:: Records ::

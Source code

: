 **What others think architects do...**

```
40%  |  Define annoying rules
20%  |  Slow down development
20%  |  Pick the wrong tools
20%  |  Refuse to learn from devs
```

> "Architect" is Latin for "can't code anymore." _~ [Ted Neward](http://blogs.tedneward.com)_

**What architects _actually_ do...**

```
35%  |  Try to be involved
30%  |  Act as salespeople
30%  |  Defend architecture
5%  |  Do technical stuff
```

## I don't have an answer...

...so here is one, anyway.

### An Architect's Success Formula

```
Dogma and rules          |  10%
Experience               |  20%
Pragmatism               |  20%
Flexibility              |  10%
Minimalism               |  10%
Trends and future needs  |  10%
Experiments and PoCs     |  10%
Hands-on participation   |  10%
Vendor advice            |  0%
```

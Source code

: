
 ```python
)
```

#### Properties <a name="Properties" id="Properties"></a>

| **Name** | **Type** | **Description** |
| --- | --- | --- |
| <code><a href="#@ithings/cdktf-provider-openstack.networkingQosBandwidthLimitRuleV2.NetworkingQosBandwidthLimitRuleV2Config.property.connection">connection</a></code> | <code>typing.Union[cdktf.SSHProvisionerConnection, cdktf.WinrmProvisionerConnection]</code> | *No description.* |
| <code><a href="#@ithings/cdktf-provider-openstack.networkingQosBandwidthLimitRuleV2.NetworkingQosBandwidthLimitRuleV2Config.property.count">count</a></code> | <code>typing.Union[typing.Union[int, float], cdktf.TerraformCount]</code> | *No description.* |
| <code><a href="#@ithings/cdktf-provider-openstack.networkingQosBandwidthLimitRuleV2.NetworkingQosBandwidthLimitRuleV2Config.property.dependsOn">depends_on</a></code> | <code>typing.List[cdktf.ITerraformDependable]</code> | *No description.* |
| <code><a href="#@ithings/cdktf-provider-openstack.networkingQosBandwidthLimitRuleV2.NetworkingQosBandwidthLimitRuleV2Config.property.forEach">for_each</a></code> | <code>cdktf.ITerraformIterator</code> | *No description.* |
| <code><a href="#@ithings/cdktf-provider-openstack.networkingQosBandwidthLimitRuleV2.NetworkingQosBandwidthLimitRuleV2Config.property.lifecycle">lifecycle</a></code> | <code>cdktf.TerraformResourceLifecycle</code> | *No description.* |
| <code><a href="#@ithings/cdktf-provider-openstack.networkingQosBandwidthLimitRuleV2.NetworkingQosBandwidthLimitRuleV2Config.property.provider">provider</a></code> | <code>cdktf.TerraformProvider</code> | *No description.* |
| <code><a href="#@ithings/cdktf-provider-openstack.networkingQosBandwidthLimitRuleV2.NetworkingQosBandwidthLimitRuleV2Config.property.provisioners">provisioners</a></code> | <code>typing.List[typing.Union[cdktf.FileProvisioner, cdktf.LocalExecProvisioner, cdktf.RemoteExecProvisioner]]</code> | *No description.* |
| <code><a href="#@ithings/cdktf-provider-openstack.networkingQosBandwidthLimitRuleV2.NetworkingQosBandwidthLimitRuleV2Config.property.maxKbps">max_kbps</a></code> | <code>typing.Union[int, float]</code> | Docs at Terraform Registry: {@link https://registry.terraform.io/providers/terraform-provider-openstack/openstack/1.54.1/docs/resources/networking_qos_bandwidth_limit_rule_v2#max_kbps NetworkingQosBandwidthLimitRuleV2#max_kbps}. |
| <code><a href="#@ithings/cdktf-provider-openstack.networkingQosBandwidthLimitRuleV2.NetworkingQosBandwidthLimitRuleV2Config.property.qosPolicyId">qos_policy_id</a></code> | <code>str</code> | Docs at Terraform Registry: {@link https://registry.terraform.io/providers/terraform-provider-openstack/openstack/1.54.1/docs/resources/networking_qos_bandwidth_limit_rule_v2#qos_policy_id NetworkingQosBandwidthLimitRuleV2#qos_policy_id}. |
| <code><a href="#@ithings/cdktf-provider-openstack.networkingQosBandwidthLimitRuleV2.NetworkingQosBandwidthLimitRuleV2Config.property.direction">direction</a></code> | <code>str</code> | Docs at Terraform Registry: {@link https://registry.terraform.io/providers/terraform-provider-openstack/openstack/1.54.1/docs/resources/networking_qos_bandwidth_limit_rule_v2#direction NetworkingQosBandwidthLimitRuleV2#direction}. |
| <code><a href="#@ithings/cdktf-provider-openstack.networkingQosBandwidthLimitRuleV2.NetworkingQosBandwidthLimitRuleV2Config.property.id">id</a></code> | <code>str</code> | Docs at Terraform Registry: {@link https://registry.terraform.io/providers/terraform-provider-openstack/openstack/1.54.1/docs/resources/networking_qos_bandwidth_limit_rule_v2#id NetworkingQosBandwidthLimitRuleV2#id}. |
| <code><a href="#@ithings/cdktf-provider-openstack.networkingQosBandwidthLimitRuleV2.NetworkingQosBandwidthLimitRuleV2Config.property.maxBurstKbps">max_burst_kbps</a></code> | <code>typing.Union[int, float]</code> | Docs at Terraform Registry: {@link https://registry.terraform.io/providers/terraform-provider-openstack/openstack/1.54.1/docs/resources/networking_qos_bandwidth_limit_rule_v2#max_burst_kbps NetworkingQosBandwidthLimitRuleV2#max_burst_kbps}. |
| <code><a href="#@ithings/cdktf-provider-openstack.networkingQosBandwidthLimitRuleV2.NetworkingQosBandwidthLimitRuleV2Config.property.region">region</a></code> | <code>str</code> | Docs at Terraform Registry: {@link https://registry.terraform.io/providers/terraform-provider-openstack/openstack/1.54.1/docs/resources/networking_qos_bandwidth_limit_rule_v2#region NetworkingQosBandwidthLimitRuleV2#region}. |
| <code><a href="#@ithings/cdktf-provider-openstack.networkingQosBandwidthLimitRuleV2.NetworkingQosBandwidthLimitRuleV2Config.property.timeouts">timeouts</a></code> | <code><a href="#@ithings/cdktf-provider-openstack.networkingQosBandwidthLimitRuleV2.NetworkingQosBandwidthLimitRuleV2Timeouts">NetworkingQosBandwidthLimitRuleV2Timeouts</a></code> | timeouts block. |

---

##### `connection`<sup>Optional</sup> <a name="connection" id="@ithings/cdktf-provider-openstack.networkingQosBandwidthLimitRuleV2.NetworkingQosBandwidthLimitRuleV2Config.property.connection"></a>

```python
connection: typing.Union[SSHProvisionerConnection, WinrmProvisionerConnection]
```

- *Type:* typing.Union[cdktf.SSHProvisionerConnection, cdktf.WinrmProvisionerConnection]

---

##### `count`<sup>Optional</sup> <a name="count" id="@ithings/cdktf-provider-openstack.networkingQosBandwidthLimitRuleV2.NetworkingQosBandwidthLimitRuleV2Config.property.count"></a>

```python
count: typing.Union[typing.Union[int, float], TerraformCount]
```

:::

## Work order
After reading the listing, copy it out exactly and in full.

## Task answer
Source code

: **What others think architects do...**

```
40%  |  Define annoying rules
20%  |  Slow down development
20%  |  Pick the wrong tools
20%  |  Refuse to learn from devs
```

> "Architect" is Latin for "can't code anymore." _~ [Ted Neward](http://blogs.tedneward.com)_

**What architects _actually_ do...**

```
35%  |  Try to be involved
30%  |  Act as salespeople
30%  |  Defend architecture
5%  |  Do technical stuff
```

## I don't have an answer...

...so here is one, anyway.

### An Architect's Success Formula

```
Dogma and rules          |  10%
Experience               |  20%
Pragmatism               |  20%
Flexibility              |  10%
Minimalism               |  10%
Trends and future needs  |  10%
Experiments and PoCs     |  10%
Hands-on participation   |  10%
Vendor advice            |  0%
```

Source code

:
 ```python
)
```

#### Properties <a name="Properties" id="Properties"></a>

| **Name** | **Type** | **Description** |
| --- | --- | --- |
| <code><a href="#@ithings/cdktf-provider-openstack.networkingQosBandwidthLimitRuleV2.NetworkingQosBandwidthLimitRuleV2Config.property.connection">connection</a></code> | <code>typing.Union[cdktf.SSHProvisionerConnection, cdktf.WinrmProvisionerConnection]</code> | *No description.* |
| <code><a href="#@ithings/cdktf-provider-openstack.networkingQosBandwidthLimitRuleV2.NetworkingQosBandwidthLimitRuleV2Config.property.count">count</a></code> | <code>typing.Union[typing.Union[int, float], cdktf.TerraformCount]</code> | *No description.* |
| <code><a href="#@ithings/cdktf-provider-openstack.networkingQosBandwidthLimitRuleV2.NetworkingQosBandwidthLimitRuleV2Config.property.dependsOn">depends_on</a></code> | <code>typing.List[cdktf.ITerraformDependable]</code> | *No description.* |
| <code><a href="#@ithings/cdktf-provider-openstack.networkingQosBandwidthLimitRuleV2.NetworkingQosBandwidthLimitRuleV2Config.property.forEach">for_each</a></code> | <code>cdktf.ITerraformIterator</code> | *No description.* |
| <code><a href="#@ithings/cdktf-provider-openstack.networkingQosBandwidthLimitRuleV2.NetworkingQosBandwidthLimitRuleV2Config.property.lifecycle">lifecycle</a></code> | <code>cdktf.TerraformResourceLifecycle</code> | *No description.* |
| <code><a href="#@ithings/cdktf-provider-openstack.networkingQosBandwidthLimitRuleV2.NetworkingQosBandwidthLimitRuleV2Config.property.provider">provider</a></code> | <code>cdktf.TerraformProvider</code> | *No description.* |
| <code><a href="#@ithings/cdktf-provider-openstack.networkingQosBandwidthLimitRuleV2.NetworkingQosBandwidthLimitRuleV2Config.property.provisioners">provisioners</a></code> | <code>typing.List[typing.Union[cdktf.FileProvisioner, cdktf.LocalExecProvisioner, cdktf.RemoteExecProvisioner]]</code> | *No description.* |
| <code><a href="#@ithings/cdktf-provider-openstack.networkingQosBandwidthLimitRuleV2.NetworkingQosBandwidthLimitRuleV2Config.property.maxKbps">max_kbps</a></code> | <code>typing.Union[int, float]</code> | Docs at Terraform Registry: {@link https://registry.terraform.io/providers/terraform-provider-openstack/openstack/1.54.1/docs/resources/networking_qos_bandwidth_limit_rule_v2#max_kbps NetworkingQosBandwidthLimitRuleV2#max_kbps}. |
| <code><a href="#@ithings/cdktf-provider-openstack.networkingQosBandwidthLimitRuleV2.NetworkingQosBandwidthLimitRuleV2Config.property.qosPolicyId">qos_policy_id</a></code> | <code>str</code> | Docs at Terraform Registry: {@link https://registry.terraform.io/providers/terraform-provider-openstack/openstack/1.54.1/docs/resources/networking_qos_bandwidth_limit_rule_v2#qos_policy_id NetworkingQosBandwidthLimitRuleV2#qos_policy_id}. |
| <code><a href="#@ithings/cdktf-provider-openstack.networkingQosBandwidthLimitRuleV2.NetworkingQosBandwidthLimitRuleV2Config.property.direction">direction</a></code> | <code>str</code> | Docs at Terraform Registry: {@link https://registry.terraform.io/providers/terraform-provider-openstack/openstack/1.54.1/docs/resources/networking_qos_bandwidth_limit_rule_v2#direction NetworkingQosBandwidthLimitRuleV2#direction}. |
| <code><a href="#@ithings/cdktf-provider-openstack.networkingQosBandwidthLimitRuleV2.NetworkingQosBandwidthLimitRuleV2Config.property.id">id</a></code> | <code>str</code> | Docs at Terraform Registry: {@link https://registry.terraform.io/providers/terraform-provider-openstack/openstack/1.54.1/docs/resources/networking_qos_bandwidth_limit_rule_v2#id NetworkingQosBandwidthLimitRuleV2#id}. |
| <code><a href="#@ithings/cdktf-provider-openstack.networkingQosBandwidthLimitRuleV2.NetworkingQosBandwidthLimitRuleV2Config.property.maxBurstKbps">max_burst_kbps</a></code> | <code>typing.Union[int, float]</code> | Docs at Terraform Registry: {@link https://registry.terraform.io/providers/terraform-provider-openstack/openstack/1.54.1/docs/resources/networking_qos_bandwidth_limit_rule_v2#max_burst_kbps NetworkingQosBandwidthLimitRuleV2#max_burst_kbps}. |
| <code><a href="#@ithings/cdktf-provider-openstack.networkingQosBandwidthLimitRuleV2.NetworkingQosBandwidthLimitRuleV2Config.property.region">region</a></code> | <code>str</code> | Docs at Terraform Registry: {@link https://registry.terraform.io/providers/terraform-provider-openstack/openstack/1.54.1/docs/resources/networking_qos_bandwidth_limit_rule_v2#region NetworkingQosBandwidthLimitRuleV2#region}. |
| <code><a href="#@ithings/cdktf-provider-openstack.networkingQosBandwidthLimitRuleV2.NetworkingQosBandwidthLimitRuleV2Config.property.timeouts">timeouts</a></code> | <code><a href="#@ithings/cdktf-provider-openstack.networkingQosBandwidthLimitRuleV2.NetworkingQosBandwidthLimitRuleV2Timeouts">NetworkingQosBandwidthLimitRuleV2Timeouts</a></code> | timeouts block. |

---

##### `connection`<sup>Optional</sup> <a name="connection" id="@ithings/cdktf-provider-openstack.networkingQosBandwidthLimitRuleV2.NetworkingQosBandwidthLimitRuleV2Config.property.connection"></a>

```python
connection: typing.Union[SSHProvisionerConnection, WinrmProvisionerConnection]
```

- *Type:* typing.Union[cdktf.SSHProvisionerConnection, cdktf.WinrmProvisionerConnection]

---

##### `count`<sup>Optional</sup> <a name="count" id="@ithings/cdktf-provider-openstack.networkingQosBandwidthLimitRuleV2.NetworkingQosBandwidthLimitRuleV2Config.property.count"></a>

```python
count: typing.Union[typing.Union[int, float], TerraformCount]
```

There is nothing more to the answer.